Por Marco Aurelio Rodríguez
(En www.letralia.com, marzo de 2008)

El origen de las arpilleras tiene un probable nombre, Violeta Parra, quien —en 1959, cuando una hepatitis la dejó en cama por meses— habría rescatado figuras de “la desesperación de la inmovilidad” desde una ventana alta donde entraba la luz, en su casa de La Reina. Según su biógrafo Fernando Sáez, la folclorista habría quitado la cortina para conjurar dichos fantasmas.

Otra fuente más benefactora, refiere que sus telares fueron creados entre 1954 y 1965, en Santiago, Buenos Aires, París y Ginebra. Tiene el mérito de haberse convertido, en 1964, en la primera mujer que expone en forma individual en el Louvre.

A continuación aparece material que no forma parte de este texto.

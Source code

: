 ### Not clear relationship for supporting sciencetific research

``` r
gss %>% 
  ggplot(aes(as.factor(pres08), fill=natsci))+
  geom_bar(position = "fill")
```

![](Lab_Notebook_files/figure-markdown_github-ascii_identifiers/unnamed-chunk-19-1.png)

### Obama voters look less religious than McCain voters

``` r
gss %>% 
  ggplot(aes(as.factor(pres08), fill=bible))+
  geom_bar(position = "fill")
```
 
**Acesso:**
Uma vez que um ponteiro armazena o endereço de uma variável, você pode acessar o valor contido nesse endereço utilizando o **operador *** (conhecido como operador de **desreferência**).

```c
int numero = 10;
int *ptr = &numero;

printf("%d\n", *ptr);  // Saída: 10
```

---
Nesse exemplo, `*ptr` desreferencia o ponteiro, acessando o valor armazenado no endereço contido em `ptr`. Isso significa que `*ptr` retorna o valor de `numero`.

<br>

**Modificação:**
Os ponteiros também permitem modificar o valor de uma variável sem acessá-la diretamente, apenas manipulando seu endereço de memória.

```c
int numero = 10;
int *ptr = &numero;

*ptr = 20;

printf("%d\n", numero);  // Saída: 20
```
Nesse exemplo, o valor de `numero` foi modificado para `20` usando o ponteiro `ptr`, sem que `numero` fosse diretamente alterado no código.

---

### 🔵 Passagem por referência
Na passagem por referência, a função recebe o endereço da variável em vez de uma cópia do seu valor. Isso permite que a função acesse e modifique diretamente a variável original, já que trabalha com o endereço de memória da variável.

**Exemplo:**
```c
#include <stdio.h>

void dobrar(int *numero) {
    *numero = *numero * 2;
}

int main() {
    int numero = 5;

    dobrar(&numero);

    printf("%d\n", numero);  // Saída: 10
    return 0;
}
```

En sus arpilleras, Violeta Parra representó estampas humanas, animales y ambientes diversos, ejecutados con una estética naïf, caracterizada por el uso expresivo del color, factura orgánica de las líneas y deformación emocional de la realidad. “Las arpilleras”, dirá la folclorista, “son como canciones que se pintan”.

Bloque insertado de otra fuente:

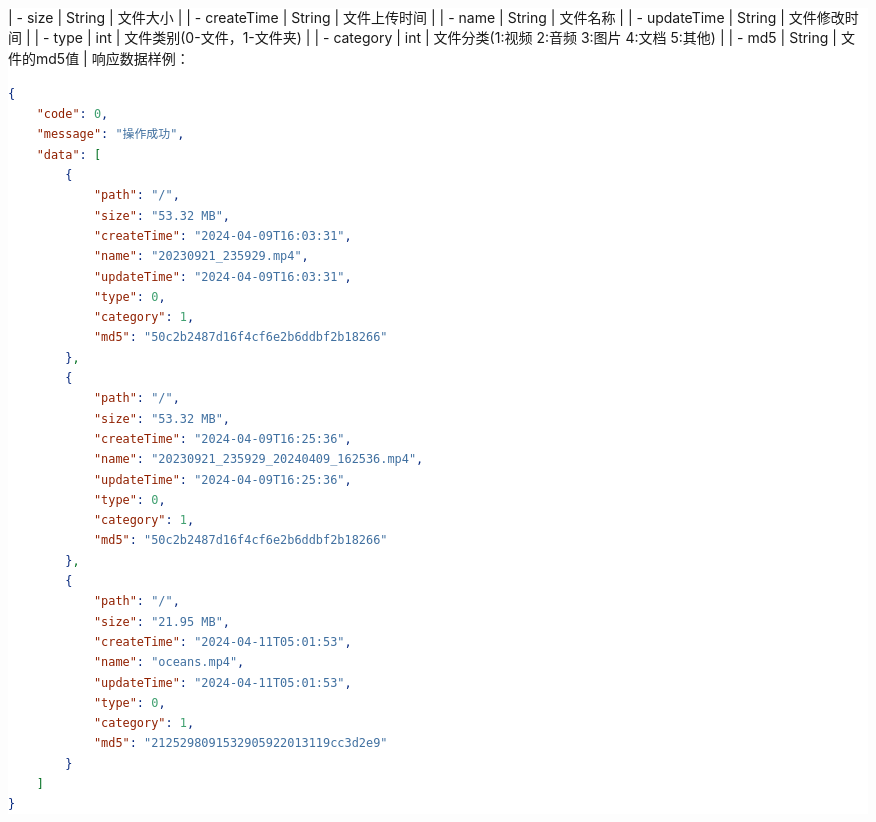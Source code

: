 | - size | String | 文件大小 |
| - createTime | String | 文件上传时间 |
| - name | String | 文件名称 |
| - updateTime | String | 文件修改时间 |
| - type | int | 文件类别(0-文件，1-文件夹) |
| - category | int | 文件分类(1:视频  2:音频  3:图片  4:文档  5:其他) |
| - md5 | String | 文件的md5值 |
响应数据样例：
```Json
{
    "code": 0,
    "message": "操作成功",
    "data": [
        {
            "path": "/",
            "size": "53.32 MB",
            "createTime": "2024-04-09T16:03:31",
            "name": "20230921_235929.mp4",
            "updateTime": "2024-04-09T16:03:31",
            "type": 0,
            "category": 1,
            "md5": "50c2b2487d16f4cf6e2b6ddbf2b18266"
        },
        {
            "path": "/",
            "size": "53.32 MB",
            "createTime": "2024-04-09T16:25:36",
            "name": "20230921_235929_20240409_162536.mp4",
            "updateTime": "2024-04-09T16:25:36",
            "type": 0,
            "category": 1,
            "md5": "50c2b2487d16f4cf6e2b6ddbf2b18266"
        },
        {
            "path": "/",
            "size": "21.95 MB",
            "createTime": "2024-04-11T05:01:53",
            "name": "oceans.mp4",
            "updateTime": "2024-04-11T05:01:53",
            "type": 0,
            "category": 1,
            "md5": "2125298091532905922013119cc3d2e9"
        }
    ]
}
```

Cercana a estas fechas, la señora Leonor Sobrino —casada entonces con un conocido galeno—, llega con la técnica del bordado a Isla Negra y organiza un taller donde un grupo de mujeres comienza a confeccionar arpilleras. La señora Purísima Ibarra, la representante más antigua del grupo que aún continúa realizando estos trabajos, recuerda el método básico de su instructora. “Dejaba que nosotras encontráramos los temas. Si nos quedaba mal un bordado, debíamos empezar todo de nuevo. Los diseños son originales de cada bordadora, son el resultado de su imaginación”.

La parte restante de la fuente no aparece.